In response to inquiries to provide assistance to Houston in the wake of Harvey, Houston Mayor Sylvester Turner established the Hurricane Harvey Relief Fund to accept tax deductible flood relief donations.  For more information: http://www.houstontx.gov/mayor/press/harvey-relief-fund.html  

In addition, the Division of Local Government Services will shortly be issuing Local Finance Notice 2017-18 to provide guidance to municipalities that may be seeking ways to support disaster relief efforts. The notice will be available at: www.nj.gov/dca/divisions/dlgs/resources/local_fin_notices.html.
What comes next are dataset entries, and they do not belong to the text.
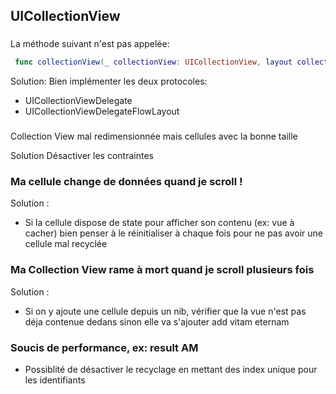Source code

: ## UICollectionView

### 

La méthode suivant n'est pas appelée:
```swift
 func collectionView(_ collectionView: UICollectionView, layout collectionViewLayout: UICollectionViewLayout, sizeForItemAt indexPath: IndexPath) -> CGSize 
```
 
 Solution:
 Bien implémenter les deux protocoles:
 * UICollectionViewDelegate
 * UICollectionViewDelegateFlowLayout

### 

Collection View mal redimensionnée mais cellules avec la bonne taille

Solution
Désactiver les contraintes


### Ma cellule change de données quand je scroll !

Solution :
* Si la cellule dispose de state pour afficher son contenu (ex: vue à cacher) bien penser à le réinitialiser à chaque fois
pour ne pas avoir une cellule mal recyclée

### Ma Collection View rame à mort quand je scroll plusieurs fois

Solution : 
* Si on y ajoute une cellule depuis un nib, vérifier que la vue n'est pas déja contenue dedans sinon elle va s'ajouter add vitam eternam

### Soucis de performance, ex: result AM

* Possiblité de désactiver le recyclage en mettant des index unique pour les identifiants
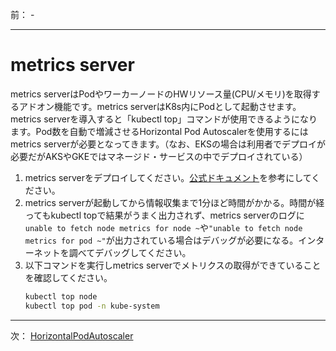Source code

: 前： -

---

# metrics server
metrics serverはPodやワーカーノードのHWリソース量(CPU/メモリ)を取得するアドオン機能です。metrics serverはK8s内にPodとして起動させます。metrics serverを導入すると「kubectl top」コマンドが使用できるようになります。Pod数を自動で増減させるHorizontal Pod Autoscalerを使用するにはmetrics serverが必要となってきます。（なお、EKSの場合は利用者でデプロイが必要だがAKSやGKEではマネージド・サービスの中でデプロイされている）

1. metrics serverをデプロイしてください。[公式ドキュメント](https://kubernetes.io/docs/tasks/debug-application-cluster/resource-metrics-pipeline/#metrics-server)を参考にしてください。
2. metrics serverが起動してから情報収集まで1分ほど時間がかかる。時間が経ってもkubectl topで結果がうまく出力されず、metrics serverのログに``unable to fetch node metrics for node ~``や``"unable to fetch node metrics for pod ~"``が出力されている場合はデバッグが必要になる。インターネットを調べてデバッグしてください。
3. 以下コマンドを実行しmetrics serverでメトリクスの取得ができていることを確認してください。
   ``` sh
   kubectl top node
   kubectl top pod -n kube-system
   ```

---

次： [HorizontalPodAutoscaler](HorizontalPodAutoscaler.md)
As we approach Labor Day, the focus in Trenton is on the upcoming elections.   Please be advised that very little legislative activity is anticipated until after the November elections.   We draw your attention to a couple of items below and our advisory regarding the League’s upcoming annual conference and unauthorized hotel reservations services.

I. State Issues

a.   Changes When Financing Environmental Infrastructure and Recent EIT Program Revisions

The Division of Local Government Services recently issued Local Finance Notice 2017-16, “Environmental Infrastructure Trust: the “WISE” Act and Recent Program Changes,” jointly with the New Jersey Environmental Infrastructure Trust (EIT), summarizing recent EIT related legislation, along with new requirements when financing environmental infrastructure projects. For more, please see our blog post.

Contact: Lori Buckelew, Senior Legislative Analyst, lbuckelew@njslom.org, 609-695-3481 x112.
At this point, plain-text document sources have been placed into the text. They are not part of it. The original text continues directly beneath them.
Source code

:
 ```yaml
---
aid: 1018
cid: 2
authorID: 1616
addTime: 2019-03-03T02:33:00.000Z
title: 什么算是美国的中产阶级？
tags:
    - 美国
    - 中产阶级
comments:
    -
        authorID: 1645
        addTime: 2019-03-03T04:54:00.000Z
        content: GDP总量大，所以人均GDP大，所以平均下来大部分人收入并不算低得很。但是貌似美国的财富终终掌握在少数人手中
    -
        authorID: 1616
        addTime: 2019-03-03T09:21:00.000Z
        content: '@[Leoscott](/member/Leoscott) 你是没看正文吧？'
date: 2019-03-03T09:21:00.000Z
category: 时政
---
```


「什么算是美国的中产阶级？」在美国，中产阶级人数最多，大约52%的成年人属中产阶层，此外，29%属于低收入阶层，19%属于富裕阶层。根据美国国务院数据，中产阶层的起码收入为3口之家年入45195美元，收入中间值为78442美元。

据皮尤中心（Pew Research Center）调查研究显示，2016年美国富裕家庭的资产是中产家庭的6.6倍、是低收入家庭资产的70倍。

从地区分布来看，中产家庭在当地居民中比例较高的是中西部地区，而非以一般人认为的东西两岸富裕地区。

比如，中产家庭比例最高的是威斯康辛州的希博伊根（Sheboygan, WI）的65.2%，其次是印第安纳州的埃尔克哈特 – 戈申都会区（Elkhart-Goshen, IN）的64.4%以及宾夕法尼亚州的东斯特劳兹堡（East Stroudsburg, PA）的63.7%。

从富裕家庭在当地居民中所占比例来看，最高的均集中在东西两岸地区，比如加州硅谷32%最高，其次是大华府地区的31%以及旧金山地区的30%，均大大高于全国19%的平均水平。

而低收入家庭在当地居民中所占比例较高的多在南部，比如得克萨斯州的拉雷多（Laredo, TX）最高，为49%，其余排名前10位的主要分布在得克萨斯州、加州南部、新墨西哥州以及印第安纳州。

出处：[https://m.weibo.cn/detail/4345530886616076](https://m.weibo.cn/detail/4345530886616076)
b. Court Lays Groundwork for Future Impactful OPRA Decision

This week, in an unpublished opinion the NJ Appellate Division paved the way for another potential Supreme Court ruling on OPRA.  In Shabsi Ganzweig v. Township of Lakewood, Docket No A-4613-14T2, the Appellate Division ruled that police dash-camera footage that was recorded under a local police chief’s directive is considered “required by law” to be made and thus subject to disclosure under OPRA.

This case may seem similar to the recent Lyndhurst decision and in fact the Appellate Division had delayed reaching a decision in Ganzweig until the Supreme Court issued its ruling in Lyndhurst.  The Appellate Division hoped that the Supreme Court’s ruling in Lyndhurst would provide an answer to similar issues raised in Ganzweig, but it did not.  Instead the Lyndhurst decision left open the issue of accessibility of dash-cam videos recorded under a local police directive.    
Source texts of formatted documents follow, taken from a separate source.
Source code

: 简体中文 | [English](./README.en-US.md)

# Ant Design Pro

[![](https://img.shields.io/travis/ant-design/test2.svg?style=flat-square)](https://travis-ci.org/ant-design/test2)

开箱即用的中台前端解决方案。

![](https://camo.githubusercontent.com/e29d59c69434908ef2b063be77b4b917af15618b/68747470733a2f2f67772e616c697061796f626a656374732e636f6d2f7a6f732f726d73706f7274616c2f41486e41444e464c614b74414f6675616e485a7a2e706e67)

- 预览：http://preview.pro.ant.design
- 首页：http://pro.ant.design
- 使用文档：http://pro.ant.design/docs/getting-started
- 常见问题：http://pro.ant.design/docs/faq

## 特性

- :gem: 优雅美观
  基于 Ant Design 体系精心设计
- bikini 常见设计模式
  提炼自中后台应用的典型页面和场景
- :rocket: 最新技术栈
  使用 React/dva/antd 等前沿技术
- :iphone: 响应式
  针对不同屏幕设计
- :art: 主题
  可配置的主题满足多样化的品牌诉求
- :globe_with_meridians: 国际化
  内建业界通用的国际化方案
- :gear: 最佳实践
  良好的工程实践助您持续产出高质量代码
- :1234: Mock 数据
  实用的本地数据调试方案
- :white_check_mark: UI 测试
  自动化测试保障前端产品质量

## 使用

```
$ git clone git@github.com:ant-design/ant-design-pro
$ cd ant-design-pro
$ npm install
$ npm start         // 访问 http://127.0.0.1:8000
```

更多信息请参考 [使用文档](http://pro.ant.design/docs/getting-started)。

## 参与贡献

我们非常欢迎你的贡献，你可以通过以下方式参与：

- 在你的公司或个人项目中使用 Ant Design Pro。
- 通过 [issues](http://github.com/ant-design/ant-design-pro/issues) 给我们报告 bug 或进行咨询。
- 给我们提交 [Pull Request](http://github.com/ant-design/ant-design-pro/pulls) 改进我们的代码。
Cognizant of the fact that the Ganzweig case would be appealed and most likely be reviewed by the NJ Supreme Court, the Appellate Division remanded the case to the trial court with instructions for the court to produce a more complete record.  In addition, the trial court was instructed to rule on the issue of access to the police dash-cam recordings under the common law (Right to Know) threshold.  The common law right to access threshold was ultimately what the Court determined in Lyndhurst that allowed for the release of police dash-camera video in that case.  However, the Lyndhurst decision involved a police shooting which killed a civilian; whereas the Ganzweig case involves a traffic stop where a civilian was assaulted by police, resulting in the suspension of two police officers.  The trial court will have to decide if the assault on a civilian creates enough of a particular interest to the public the same as it did with a police involved shooting death, in order to overcome the government’s interest to withhold that footage.    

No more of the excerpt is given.